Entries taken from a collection
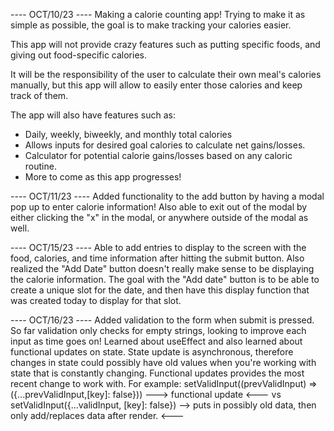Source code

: ---- OCT/10/23 ----
Making a calorie counting app! Trying to make it as simple as possible, the goal is to make tracking your calories easier. 

This app will not provide crazy features such as putting specific foods, and giving out food-specific calories. 

It will be the responsibility of the user to calculate their own meal's calories manually, but this app will allow to easily enter those calories and keep track of them.

The app will also have features such as:
- Daily, weekly, biweekly, and monthly total calories
- Allows inputs for desired goal calories to calculate net gains/losses.
- Calculator for potential calorie gains/losses based on any caloric routine. 
- More to come as this app progresses!

---- OCT/11/23 ----
Added functionality to the add button by having a modal pop up to enter calorie information! Also able to exit out of the modal by either clicking the "x" in the modal, or anywhere outside of the modal as well.

---- OCT/15/23 ----
Able to add entries to display to the screen with the food, calories, and time information after hitting the submit button. Also realized the "Add Date" button doesn't really make sense to be displaying the calorie information. The goal with the "Add date" button is to be able to create a unique slot for the date, and then have this display function that was created today to display for that slot. 

---- OCT/16/23 ----
Added validation to the form when submit is pressed. So far validation only checks for empty strings, looking to improve each input as time goes on! Learned about useEffect and also learned about functional updates on state. State update is asynchronous, therefore changes in state could possibly have old values when you're working with state that is constantly changing. Functional updates provides the most recent change to work with. For example: setValidInput((prevValidInput) =>({...prevValidInput,[key]: false})) ---> functional update <--- vs setValidInput({...validInput, [key]: false}) --> puts in possibly old data, then only add/replaces data after render. <---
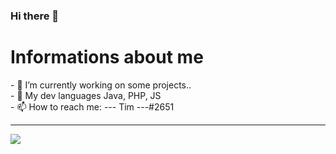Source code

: ### Hi there 👋

<h1>Informations about me</h1>
- 🔭 I’m currently working on some projects.. <br/>
- 🌱 My dev languages Java, PHP, JS <br/>
- 📫 How to reach me: --- Tim ---#2651 <br/>

----------------------
<img src="https://github-readme-stats.vercel.app/api?username=tim03we&&show_icons=true&title_color=ffffff&icon_color=b22222&text_color=daf7dc&bg_color=151515"/>

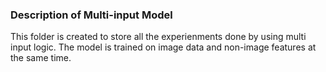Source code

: ### Description of Multi-input Model
This folder is created to store all the experienments done by using multi input logic. The model is trained on image data and non-image features at the same time. 
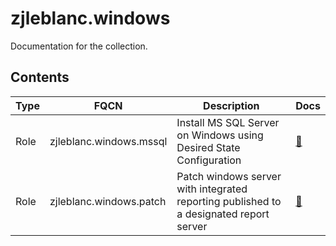 # zjleblanc.windows

Documentation for the collection.

## Contents

| Type | FQCN | Description | Docs |
| --- | --- | --- | --- |
| Role | zjleblanc.windows.mssql | Install MS SQL Server on Windows using Desired State Configuration | [📝](./roles/mssql/README.md) |
| Role | zjleblanc.windows.patch | Patch windows server with integrated reporting published to a designated report server | [📝](./roles/patch/README.md) |
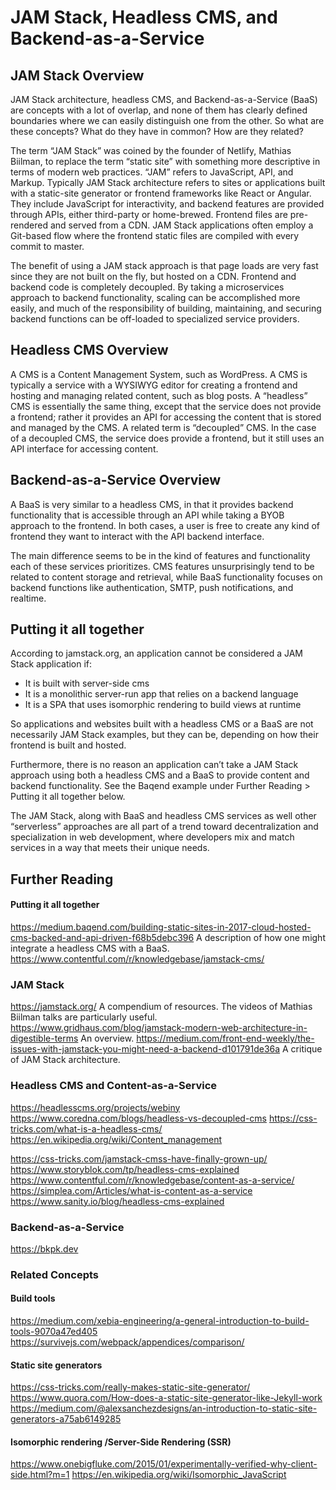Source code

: # JAM Stack, Headless CMS, and Backend-as-a-Service

## JAM Stack Overview 

JAM Stack architecture, headless CMS, and Backend-as-a-Service (BaaS) are concepts with a lot of overlap, and none of them has clearly defined boundaries where we can easily distinguish one from the other. So what are these concepts? What do they have in common? How are they related?

The term “JAM Stack” was coined by the founder of Netlify, Mathias Biilman, to replace the term “static site” with something more descriptive in terms of modern web practices. “JAM” refers to JavaScript, API, and Markup. Typically JAM Stack architecture refers to sites or applications built with a static-site generator or frontend frameworks like React or Angular. They include JavaScript for interactivity, and backend features are provided through APIs, either third-party or home-brewed. Frontend files are pre-rendered and served from a CDN. JAM Stack applications often employ a Git-based flow where the frontend static files are compiled with every commit to master. 

The benefit of using a JAM stack approach is that page loads are very fast since they are not built on the fly, but hosted on a CDN. Frontend and backend code is completely decoupled. By taking a microservices approach to backend functionality, scaling can be accomplished more easily, and much of the responsibility of building, maintaining, and securing backend functions can be off-loaded to specialized service providers.

## Headless CMS Overview 

A  CMS is a Content Management System, such as WordPress. A CMS is typically a service with a WYSIWYG editor for creating a frontend and hosting and managing related content, such as blog posts. A “headless” CMS is essentially the same thing, except that the service does not provide a frontend; rather it provides an API for accessing the content that is stored and managed by the CMS. A related term is “decoupled” CMS. In the case of a decoupled CMS, the service does provide a frontend, but it still uses an API interface for accessing content. 

## Backend-as-a-Service Overview 

A BaaS is very similar to a headless CMS, in that it provides backend functionality that is accessible through an API while taking a BYOB approach to the frontend. In both cases, a user is free to create any kind of frontend they want to interact with the API backend interface.

The main difference seems to be in the kind of features and functionality each of these services prioritizes. CMS features unsurprisingly tend to be related to content storage and retrieval, while BaaS functionality focuses on backend functions like authentication, SMTP, push notifications, and realtime.

## Putting it all together 

According to jamstack.org, an application cannot be considered a JAM Stack application if:

- It is built with server-side cms
- It is a monolithic server-run app that relies on a backend language 
- It is a SPA that uses isomorphic rendering to build views at runtime

So applications and websites built with a headless CMS or a BaaS are not necessarily JAM Stack examples, but they can be, depending on how their frontend is built and hosted.

Furthermore, there is no reason an application can’t take a JAM Stack approach using both a headless CMS and a BaaS to provide content and backend functionality. See the Baqend example under Further Reading > Putting it all together below.

The JAM Stack, along with BaaS and headless CMS services as well other “serverless” approaches are all part of a trend toward decentralization and specialization in web development, where developers mix and match services in a way that meets their unique needs.

## Further Reading

#### Putting it all together
https://medium.baqend.com/building-static-sites-in-2017-cloud-hosted-cms-backed-and-api-driven-f68b5debc396
A description of how one might integrate a headless CMS with a BaaS. 
https://www.contentful.com/r/knowledgebase/jamstack-cms/

### JAM Stack
https://jamstack.org/
	A compendium of resources. The videos of Mathias Biilman talks are particularly useful.
https://www.gridhaus.com/blog/jamstack-modern-web-architecture-in-digestible-terms
An overview.
https://medium.com/front-end-weekly/the-issues-with-jamstack-you-might-need-a-backend-d101791de36a
A critique of JAM Stack architecture.

### Headless CMS and Content-as-a-Service
https://headlesscms.org/projects/webiny
https://www.coredna.com/blogs/headless-vs-decoupled-cms
https://css-tricks.com/what-is-a-headless-cms/
https://en.wikipedia.org/wiki/Content_management


https://css-tricks.com/jamstack-cmss-have-finally-grown-up/
https://www.storyblok.com/tp/headless-cms-explained
https://www.contentful.com/r/knowledgebase/content-as-a-service/
https://simplea.com/Articles/what-is-content-as-a-service
https://www.sanity.io/blog/headless-cms-explained

### Backend-as-a-Service
https://bkpk.dev

### Related Concepts

#### Build tools 
https://medium.com/xebia-engineering/a-general-introduction-to-build-tools-9070a47ed405
https://survivejs.com/webpack/appendices/comparison/

#### Static site generators

https://css-tricks.com/really-makes-static-site-generator/
https://www.quora.com/How-does-a-static-site-generator-like-Jekyll-work
https://medium.com/@alexsanchezdesigns/an-introduction-to-static-site-generators-a75ab6149285

#### Isomorphic rendering /Server-Side Rendering (SSR)
https://www.onebigfluke.com/2015/01/experimentally-verified-why-client-side.html?m=1
https://en.wikipedia.org/wiki/Isomorphic_JavaScript
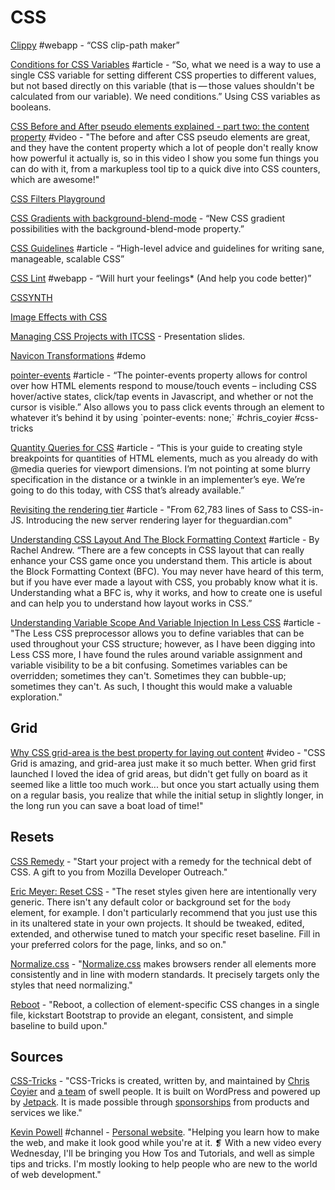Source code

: # CSS

[Clippy](http://bennettfeely.com/clippy/) \#webapp - “CSS clip-path maker”

[Conditions for CSS Variables](http://kizu.ru/en/fun/conditions-for-css-variables/) \#article - “So, what we need is a way to use a sin­gle CSS vari­able for set­ting dif­fer­ent CSS prop­er­ties to dif­fer­ent val­ues, but not based di­rectly on this vari­able \(that is — those val­ues shouldn't be cal­cu­lated from our vari­able\). We need con­di­tions.” Using CSS variables as booleans.

[CSS Before and After pseudo elements explained - part two: the content property](https://www.youtube.com/watch?v=xoRbkm8XgfQ) \#video - "The before and after CSS pseudo elements are great, and they have the content property which a lot of people don't really know how powerful it actually is, so in this video I show you some fun things you can do with it, from a markupless tool tip to a quick dive into CSS counters, which are awesome!"

[CSS Filters Playground](http://bennettfeely.com/filters/)

[CSS Gradients with background-blend-mode](http://bennettfeely.com/gradients/) - “New CSS gradient possibilities with the background-blend-mode property.”

[CSS Guidelines](https://cssguidelin.es) \#article - “High-level advice and guidelines for writing sane, manageable, scalable CSS”

[CSS Lint](http://csslint.net/) \#webapp - “Will hurt your feelings\* \(And help you code better\)”

[CSSYNTH](http://bennettfeely.com/cssynth/)

[Image Effects with CSS](https://bennettfeely.com/image-effects/)

[Managing CSS Projects with ITCSS](https://speakerdeck.com/dafed/managing-css-projects-with-itcss) - Presentation slides.

[Navicon Transformations](https://codepen.io/bennettfeely/pen/twbyA) \#demo

[pointer-events](https://css-tricks.com/almanac/properties/p/pointer-events/) \#article - “The pointer-events property allows for control over how HTML elements respond to mouse/touch events – including CSS hover/active states, click/tap events in Javascript, and whether or not the cursor is visible.” Also allows you to pass click events through an element to whatever it’s behind it by using \`pointer-events: none;\` \#chris\_coyier \#css-tricks

[Quantity Queries for CSS](http://alistapart.com/article/quantity-queries-for-css) \#article - “This is your guide to creating style breakpoints for quantities of HTML elements, much as you already do with @media queries for viewport dimensions. I’m not pointing at some blurry specification in the distance or a twinkle in an implementer’s eye. We’re going to do this today, with CSS that’s already available.”

[Revisiting the rendering tier](https://www.theguardian.com/info/2019/apr/04/revisiting-the-rendering-tier) \#article - "From 62,783 lines of Sass to CSS-in-JS. Introducing the new server rendering layer for theguardian.com"

[Understanding CSS Layout And The Block Formatting Context](https://www.smashingmagazine.com/2017/12/understanding-css-layout-block-formatting-context/) \#article - By Rachel Andrew. “There are a few concepts in CSS layout that can really enhance your CSS game once you understand them. This article is about the Block Formatting Context \(BFC\). You may never have heard of this term, but if you have ever made a layout with CSS, you probably know what it is. Understanding what a BFC is, why it works, and how to create one is useful and can help you to understand how layout works in CSS.”

[Understanding Variable Scope And Variable Injection In Less CSS](https://www.bennadel.com/blog/2642-understanding-variable-scope-and-variable-injection-in-less-css.htm) \#article - "The Less CSS preprocessor allows you to define variables that can be used throughout your CSS structure; however, as I have been digging into Less CSS more, I have found the rules around variable assignment and variable visibility to be a bit confusing. Sometimes variables can be overridden; sometimes they can't. Sometimes they can bubble-up; sometimes they can't. As such, I thought this would make a valuable exploration."

## Grid

[Why CSS grid-area is the best property for laying out content](https://www.youtube.com/watch?v=duH4DLq5yoo) \#video - "CSS Grid is amazing, and grid-area just make it so much better. When grid first launched I loved the idea of grid areas, but didn't get fully on board as it seemed like a little too much work... but once you start actually using them on a regular basis, you realize that while the initial setup in slightly longer, in the long run you can save a boat load of time!"

## Resets

[CSS Remedy](https://github.com/mozdevs/cssremedy) - "Start your project with a remedy for the technical debt of CSS. A gift to you from Mozilla Developer Outreach."

[Eric Meyer: Reset CSS](https://meyerweb.com/eric/tools/css/reset/) - "The reset styles given here are intentionally very generic. There isn't any default color or background set for the `body` element, for example. I don't particularly recommend that you just use this in its unaltered state in your own projects. It should be tweaked, edited, extended, and otherwise tuned to match your specific reset baseline. Fill in your preferred colors for the page, links, and so on."

[Normalize.css](https://necolas.github.io/normalize.css/) - "[Normalize.css](https://github.com/necolas/normalize.css/) makes browsers render all elements more consistently and in line with modern standards. It precisely targets only the styles that need normalizing."

[Reboot](https://getbootstrap.com/docs/4.0/content/reboot/) - "Reboot, a collection of element-specific CSS changes in a single file, kickstart Bootstrap to provide an elegant, consistent, and simple baseline to build upon."

## Sources

[CSS-Tricks](https://css-tricks.com/) - "CSS-Tricks is created, written by, and maintained by [Chris Coyier](https://chriscoyier.net/) and [a team](https://css-tricks.com/about/) of swell people. It is built on WordPress and powered up by [Jetpack](https://css-tricks.com/jetpack/). It is made possible through [sponsorships](https://css-tricks.com/advertising/) from products and services we like."

[Kevin Powell](https://www.youtube.com/user/KepowOb/featured) \#channel - [Personal website](https://www.kevinpowell.co/). "Helping you learn how to make the web, and make it look good while you're at it. ❡ With a new video every Wednesday, I'll be bringing you How Tos and Tutorials, and well as simple tips and tricks. I'm mostly looking to help people who are new to the world of web development."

- Problem statement: Copy out each line from the preceding entries that mentions the word "kind".

- Exercise response:
A BaaS is very similar to a headless CMS, in that it provides backend functionality that is accessible through an API while taking a BYOB approach to the frontend. In both cases, a user is free to create any kind of frontend they want to interact with the API backend interface.
The main difference seems to be in the kind of features and functionality each of these services prioritizes. CMS features unsurprisingly tend to be related to content storage and retrieval, while BaaS functionality focuses on backend functions like authentication, SMTP, push notifications, and realtime.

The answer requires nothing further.